We don’t take her for a walk, we take her for a scrounge. One time after an x-ray the vet said she had pebbles and a nickel in her tummy. That’s all? Every twenty feet during a walk she’s rooting or lunging at who-knows-what in the grass. She has a t-shirt that says, “Eat the whole world – let the stomach sort it out!” Occasionally she darts out the door or gate but she never goes far – foraging is slow work.
One day she got loose and we couldn’t find her. Thirty minutes later she comes sauntering around the corner. I knew what that meant. She had had her fill. She came from the direction of the nearby pond – that’s where she finds the delicacies of duck and goose poop. Again, clueless.
The next day she‘s totally sick. Both ends. Twelve hours. She doesn’t clean up her own mess and has no idea how freedom and consequences are connected. Sometimes indulging the freedom others have has a cost…
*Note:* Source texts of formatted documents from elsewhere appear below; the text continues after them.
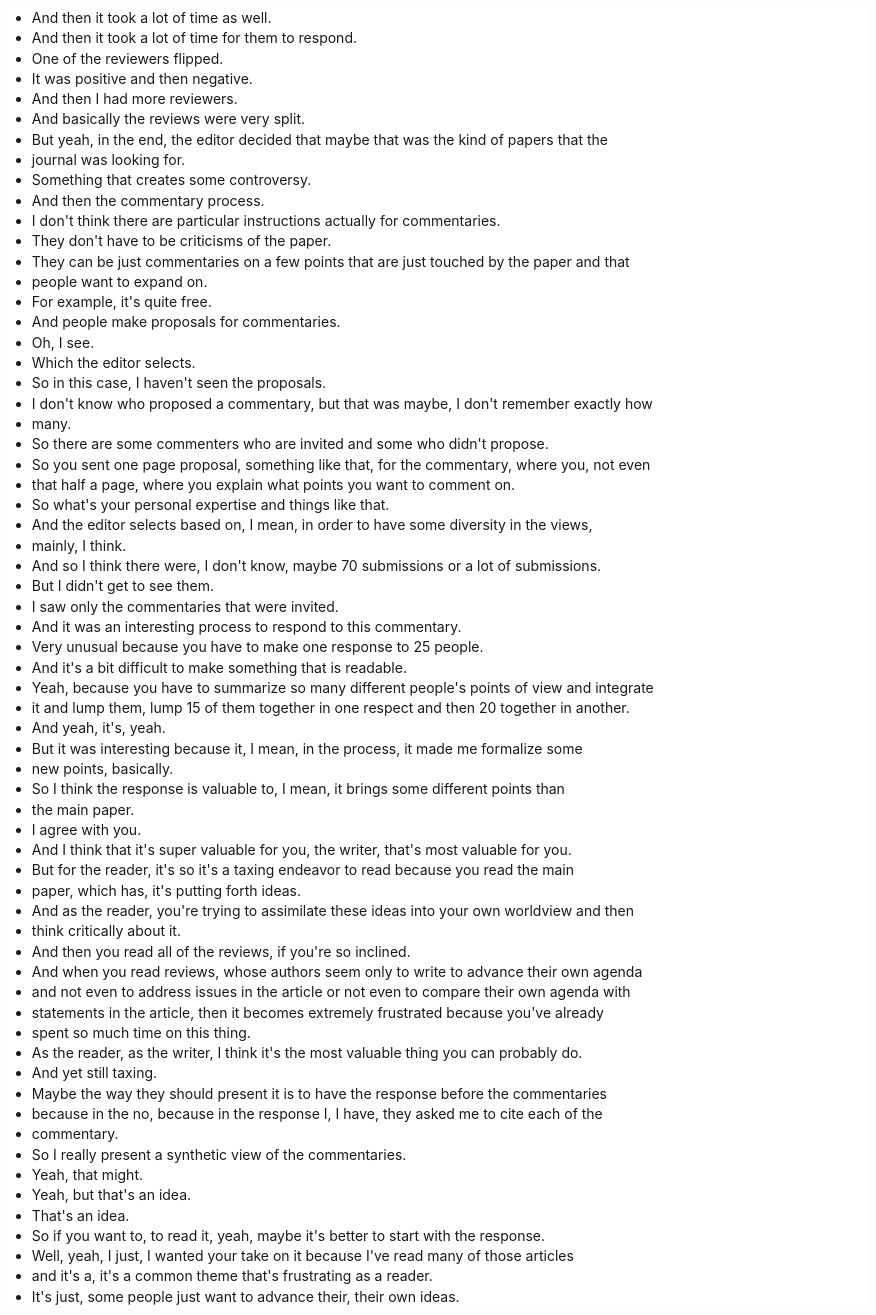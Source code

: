 *  And then it took a lot of time as well.
*  And then it took a lot of time for them to respond.
*  One of the reviewers flipped.
*  It was positive and then negative.
*  And then I had more reviewers.
*  And basically the reviews were very split.
*  But yeah, in the end, the editor decided that maybe that was the kind of papers that the
*  journal was looking for.
*  Something that creates some controversy.
*  And then the commentary process.
*  I don't think there are particular instructions actually for commentaries.
*  They don't have to be criticisms of the paper.
*  They can be just commentaries on a few points that are just touched by the paper and that
*  people want to expand on.
*  For example, it's quite free.
*  And people make proposals for commentaries.
*  Oh, I see.
*  Which the editor selects.
*  So in this case, I haven't seen the proposals.
*  I don't know who proposed a commentary, but that was maybe, I don't remember exactly how
*  many.
*  So there are some commenters who are invited and some who didn't propose.
*  So you sent one page proposal, something like that, for the commentary, where you, not even
*  that half a page, where you explain what points you want to comment on.
*  So what's your personal expertise and things like that.
*  And the editor selects based on, I mean, in order to have some diversity in the views,
*  mainly, I think.
*  And so I think there were, I don't know, maybe 70 submissions or a lot of submissions.
*  But I didn't get to see them.
*  I saw only the commentaries that were invited.
*  And it was an interesting process to respond to this commentary.
*  Very unusual because you have to make one response to 25 people.
*  And it's a bit difficult to make something that is readable.
*  Yeah, because you have to summarize so many different people's points of view and integrate
*  it and lump them, lump 15 of them together in one respect and then 20 together in another.
*  And yeah, it's, yeah.
*  But it was interesting because it, I mean, in the process, it made me formalize some
*  new points, basically.
*  So I think the response is valuable to, I mean, it brings some different points than
*  the main paper.
*  I agree with you.
*  And I think that it's super valuable for you, the writer, that's most valuable for you.
*  But for the reader, it's so it's a taxing endeavor to read because you read the main
*  paper, which has, it's putting forth ideas.
*  And as the reader, you're trying to assimilate these ideas into your own worldview and then
*  think critically about it.
*  And then you read all of the reviews, if you're so inclined.
*  And when you read reviews, whose authors seem only to write to advance their own agenda
*  and not even to address issues in the article or not even to compare their own agenda with
*  statements in the article, then it becomes extremely frustrated because you've already
*  spent so much time on this thing.
*  As the reader, as the writer, I think it's the most valuable thing you can probably do.
*  And yet still taxing.
*  Maybe the way they should present it is to have the response before the commentaries
*  because in the no, because in the response I, I have, they asked me to cite each of the
*  commentary.
*  So I really present a synthetic view of the commentaries.
*  Yeah, that might.
*  Yeah, but that's an idea.
*  That's an idea.
*  So if you want to, to read it, yeah, maybe it's better to start with the response.
*  Well, yeah, I just, I wanted your take on it because I've read many of those articles
*  and it's a, it's a common theme that's frustrating as a reader.
*  It's just, some people just want to advance their, their own ideas.
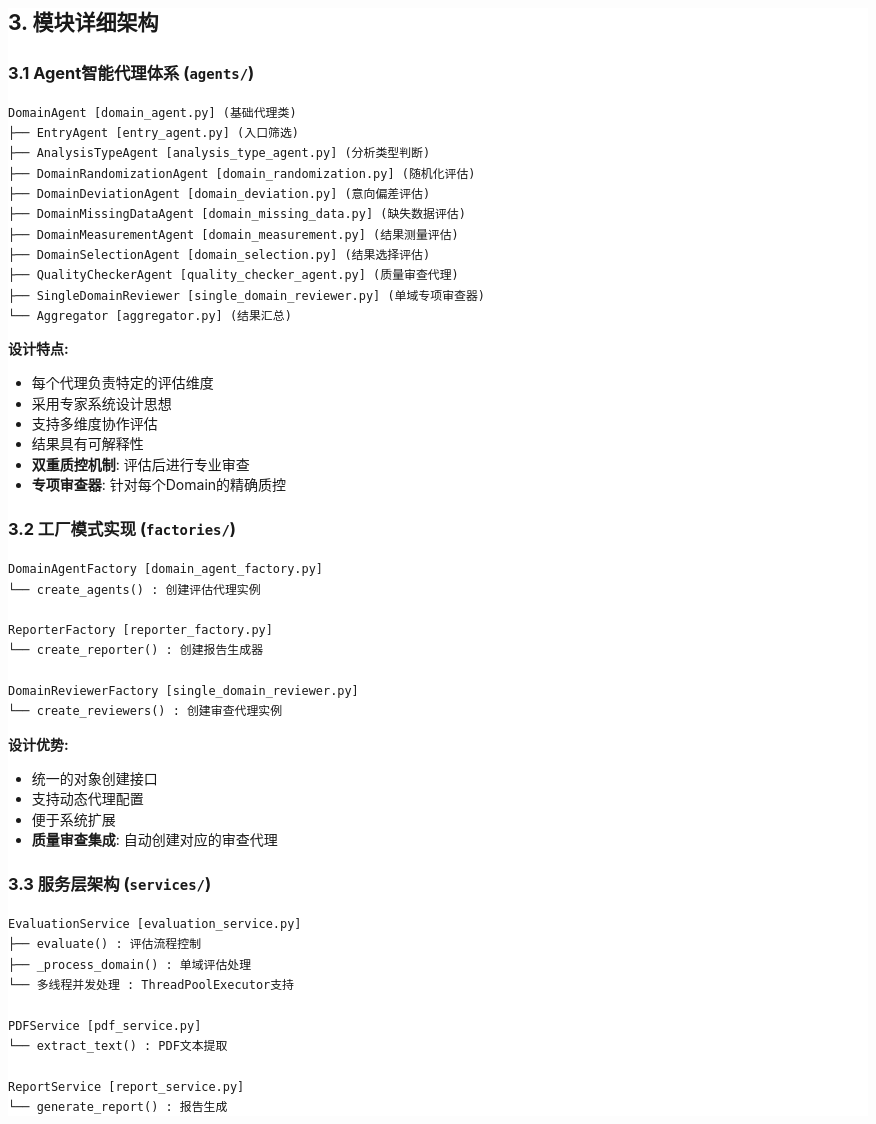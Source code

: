 ## 3. 模块详细架构

### 3.1 Agent智能代理体系 (`agents/`)

```
DomainAgent [domain_agent.py] (基础代理类)
├── EntryAgent [entry_agent.py] (入口筛选)
├── AnalysisTypeAgent [analysis_type_agent.py] (分析类型判断)
├── DomainRandomizationAgent [domain_randomization.py] (随机化评估)
├── DomainDeviationAgent [domain_deviation.py] (意向偏差评估)
├── DomainMissingDataAgent [domain_missing_data.py] (缺失数据评估)
├── DomainMeasurementAgent [domain_measurement.py] (结果测量评估)
├── DomainSelectionAgent [domain_selection.py] (结果选择评估)
├── QualityCheckerAgent [quality_checker_agent.py] (质量审查代理)
├── SingleDomainReviewer [single_domain_reviewer.py] (单域专项审查器)
└── Aggregator [aggregator.py] (结果汇总)
```

**设计特点:**

- 每个代理负责特定的评估维度
- 采用专家系统设计思想
- 支持多维度协作评估
- 结果具有可解释性
- **双重质控机制**: 评估后进行专业审查
- **专项审查器**: 针对每个Domain的精确质控

### 3.2 工厂模式实现 (`factories/`)

```
DomainAgentFactory [domain_agent_factory.py]
└── create_agents() : 创建评估代理实例

ReporterFactory [reporter_factory.py]
└── create_reporter() : 创建报告生成器

DomainReviewerFactory [single_domain_reviewer.py]
└── create_reviewers() : 创建审查代理实例
```

**设计优势:**

- 统一的对象创建接口
- 支持动态代理配置
- 便于系统扩展
- **质量审查集成**: 自动创建对应的审查代理

### 3.3 服务层架构 (`services/`)

```
EvaluationService [evaluation_service.py]
├── evaluate() : 评估流程控制
├── _process_domain() : 单域评估处理  
└── 多线程并发处理 : ThreadPoolExecutor支持

PDFService [pdf_service.py]
└── extract_text() : PDF文本提取

ReportService [report_service.py]
└── generate_report() : 报告生成
```
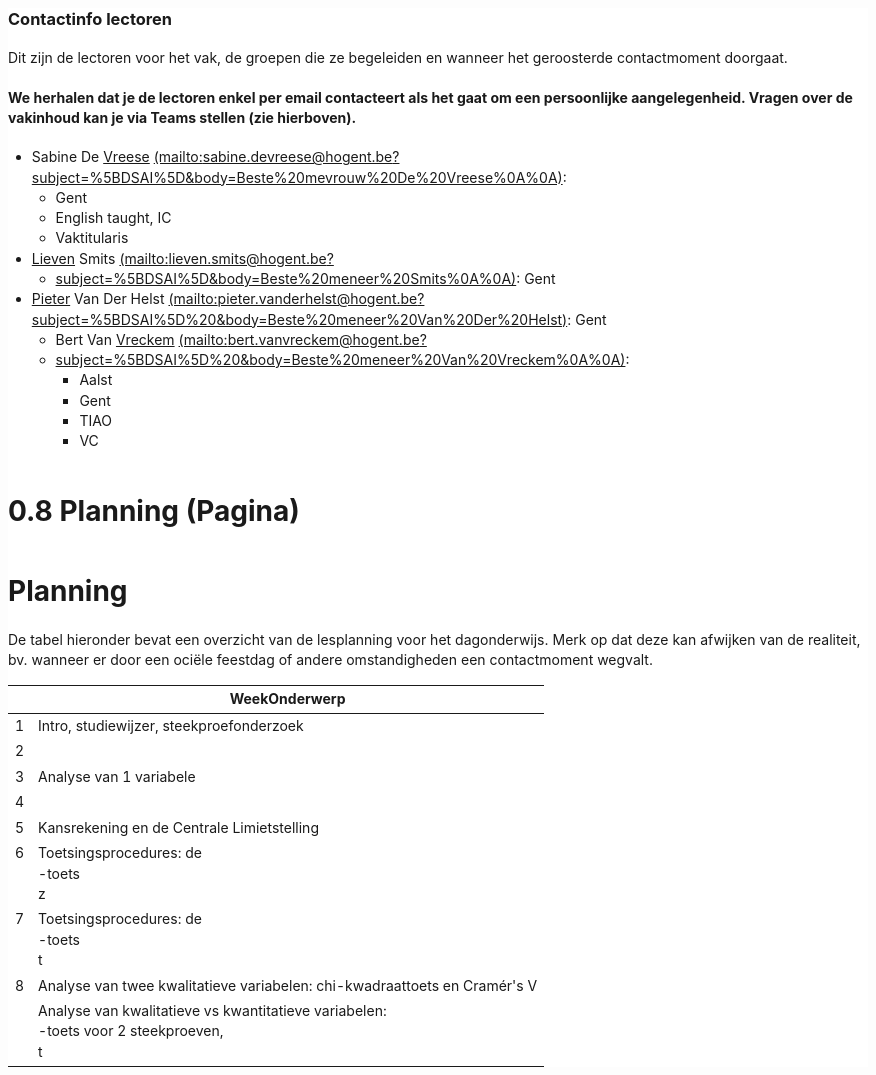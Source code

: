 ### **Contactinfo lectoren**

Dit zijn de lectoren voor het vak, de groepen die ze begeleiden en wanneer het geroosterde contactmoment doorgaat.

#### We herhalen dat je de lectoren enkel per email contacteert als het gaat om een persoonlijke aangelegenheid. Vragen over de vakinhoud kan je via Teams stellen (zie hierboven).

- Sabine De [Vreese](mailto:sabine.devreese@hogent.be?subject=%5BDSAI%5D&body=Beste%20mevrouw%20De%20Vreese%0A%0A) [\(mailto:sabine.devreese@hogent.be?](mailto:sabine.devreese@hogent.be?subject=%5BDSAI%5D&body=Beste%20mevrouw%20De%20Vreese%0A%0A) [subject=%5BDSAI%5D&body=Beste%20mevrouw%20De%20Vreese%0A%0A\)](mailto:sabine.devreese@hogent.be?subject=%5BDSAI%5D&body=Beste%20mevrouw%20De%20Vreese%0A%0A):
	- Gent
	- English taught, IC
	- Vaktitularis
- [Lieven](mailto:lieven.smits@hogent.be?subject=%5BDSAI%5D&body=Beste%20meneer%20Smits%0A%0A) Smits [\(mailto:lieven.smits@hogent.be?](mailto:lieven.smits@hogent.be?subject=%5BDSAI%5D&body=Beste%20meneer%20Smits%0A%0A)
	- [subject=%5BDSAI%5D&body=Beste%20meneer%20Smits%0A%0A\)](mailto:lieven.smits@hogent.be?subject=%5BDSAI%5D&body=Beste%20meneer%20Smits%0A%0A): Gent
- [Pieter](mailto:pieter.vanderhelst@hogent.be?subject=%5BDSAI%5D%20&body=Beste%20meneer%20Van%20Der%20Helst) Van Der Helst [\(mailto:pieter.vanderhelst@hogent.be?](mailto:pieter.vanderhelst@hogent.be?subject=%5BDSAI%5D%20&body=Beste%20meneer%20Van%20Der%20Helst) [subject=%5BDSAI%5D%20&body=Beste%20meneer%20Van%20Der%20Helst\)](mailto:pieter.vanderhelst@hogent.be?subject=%5BDSAI%5D%20&body=Beste%20meneer%20Van%20Der%20Helst): Gent
	- Bert Van [Vreckem](mailto:bert.vanvreckem@hogent.be?subject=%5BDSAI%5D%20&body=Beste%20meneer%20Van%20Vreckem%0A%0A) [\(mailto:bert.vanvreckem@hogent.be?](mailto:bert.vanvreckem@hogent.be?subject=%5BDSAI%5D%20&body=Beste%20meneer%20Van%20Vreckem%0A%0A)
	- [subject=%5BDSAI%5D%20&body=Beste%20meneer%20Van%20Vreckem%0A%0A\)](mailto:bert.vanvreckem@hogent.be?subject=%5BDSAI%5D%20&body=Beste%20meneer%20Van%20Vreckem%0A%0A):
		- Aalst
		- Gent
		- TIAO
		- VC

# 0.8 Planning (Pagina)

# **Planning**

De tabel hieronder bevat een overzicht van de lesplanning voor het dagonderwijs. Merk op dat deze kan afwijken van de realiteit, bv. wanneer er door een ociële feestdag of andere omstandigheden een contactmoment wegvalt.

|    | WeekOnderwerp                                                                             |
|----|-------------------------------------------------------------------------------------------|
| 1  | Intro, studiewijzer, steekproefonderzoek                                                  |
| 2  |                                                                                           |
| 3  | Analyse van 1 variabele                                                                   |
| 4  |                                                                                           |
| 5  | Kansrekening en de Centrale Limietstelling                                                |
| 6  | Toetsingsprocedures: de<br>-toets<br>z                                                    |
| 7  | Toetsingsprocedures: de<br>-toets<br>t                                                    |
| 8  | Analyse van twee kwalitatieve variabelen: chi-kwadraattoets en Cramér's V                 |
|    | Analyse van kwalitatieve vs kwantitatieve variabelen:<br>-toets voor 2 steekproeven,<br>t |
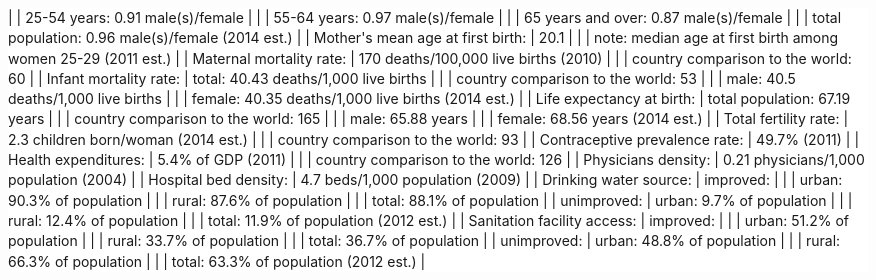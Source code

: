 | | 25-54 years: 0.91 male(s)/female |
| | 55-64 years: 0.97 male(s)/female |
| | 65 years and over: 0.87 male(s)/female |
| | total population: 0.96 male(s)/female (2014 est.) |
| Mother's mean age at first birth: | 20.1 |
| | note: median age at first birth among women 25-29 (2011 est.) |
| Maternal mortality rate: | 170 deaths/100,000 live births (2010) |
| | country comparison to the world:   60 |
| Infant mortality rate: | total: 40.43 deaths/1,000 live births |
| | country comparison to the world:   53 |
| | male: 40.5 deaths/1,000 live births |
| | female: 40.35 deaths/1,000 live births (2014 est.) |
| Life expectancy at birth: | total population: 67.19 years |
| | country comparison to the world:   165 |
| | male: 65.88 years |
| | female: 68.56 years (2014 est.) |
| Total fertility rate: | 2.3 children born/woman (2014 est.) |
| | country comparison to the world:   93 |
| Contraceptive prevalence rate: | 49.7% (2011) |
| Health expenditures: | 5.4% of GDP (2011) |
| | country comparison to the world:   126 |
| Physicians density: | 0.21 physicians/1,000 population (2004) |
| Hospital bed density: | 4.7 beds/1,000 population (2009) |
| Drinking water source: | improved: |
| | urban: 90.3% of population |
| | rural: 87.6% of population |
| | total: 88.1% of population |
| unimproved: | urban: 9.7% of population |
| | rural: 12.4% of population |
| | total: 11.9% of population (2012 est.) |
| Sanitation facility access: | improved: |
| | urban: 51.2% of population |
| | rural: 33.7% of population |
| | total: 36.7% of population |
| unimproved: | urban: 48.8% of population |
| | rural: 66.3% of population |
| | total: 63.3% of population (2012 est.) |
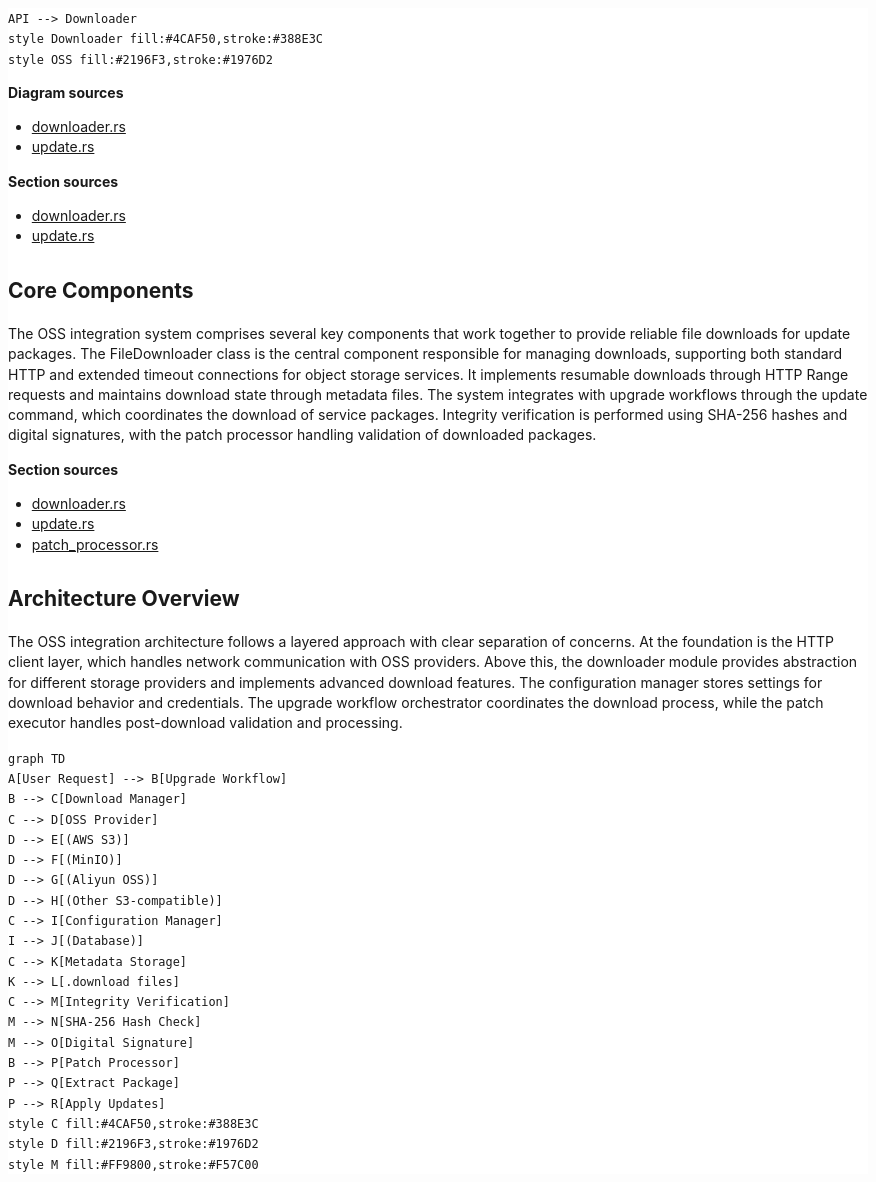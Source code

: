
 ```mermaid
API --> Downloader
style Downloader fill:#4CAF50,stroke:#388E3C
style OSS fill:#2196F3,stroke:#1976D2
```

**Diagram sources**
- [downloader.rs](file://client-core/src/downloader.rs)
- [update.rs](file://nuwax-cli/src/commands/update.rs)

**Section sources**
- [downloader.rs](file://client-core/src/downloader.rs)
- [update.rs](file://nuwax-cli/src/commands/update.rs)

## Core Components
The OSS integration system comprises several key components that work together to provide reliable file downloads for update packages. The FileDownloader class is the central component responsible for managing downloads, supporting both standard HTTP and extended timeout connections for object storage services. It implements resumable downloads through HTTP Range requests and maintains download state through metadata files. The system integrates with upgrade workflows through the update command, which coordinates the download of service packages. Integrity verification is performed using SHA-256 hashes and digital signatures, with the patch processor handling validation of downloaded packages.

**Section sources**
- [downloader.rs](file://client-core/src/downloader.rs#L1-L100)
- [update.rs](file://nuwax-cli/src/commands/update.rs#L1-L50)
- [patch_processor.rs](file://client-core/src/patch_executor/patch_processor.rs#L1-L30)

## Architecture Overview
The OSS integration architecture follows a layered approach with clear separation of concerns. At the foundation is the HTTP client layer, which handles network communication with OSS providers. Above this, the downloader module provides abstraction for different storage providers and implements advanced download features. The configuration manager stores settings for download behavior and credentials. The upgrade workflow orchestrator coordinates the download process, while the patch executor handles post-download validation and processing.

```mermaid
graph TD
A[User Request] --> B[Upgrade Workflow]
B --> C[Download Manager]
C --> D[OSS Provider]
D --> E[(AWS S3)]
D --> F[(MinIO)]
D --> G[(Aliyun OSS)]
D --> H[(Other S3-compatible)]
C --> I[Configuration Manager]
I --> J[(Database)]
C --> K[Metadata Storage]
K --> L[.download files]
C --> M[Integrity Verification]
M --> N[SHA-256 Hash Check]
M --> O[Digital Signature]
B --> P[Patch Processor]
P --> Q[Extract Package]
P --> R[Apply Updates]
style C fill:#4CAF50,stroke:#388E3C
style D fill:#2196F3,stroke:#1976D2
style M fill:#FF9800,stroke:#F57C00
```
Maybe God’s doing me a favor when he doesn’t give me liberty to do some things I see others doing that seem so normal and make so much sense. It’s easy to think, “Why can’t I do that like everybody else?” But freedom for you might be fine in the same area where for me it would be trouble. (We’re not talking sin, here.)
At the end of the leash, I never know the commotion or distraction or torment or hot water I’m spared. I only think about the part I know, or imagine – the good stuff I don’t want to miss.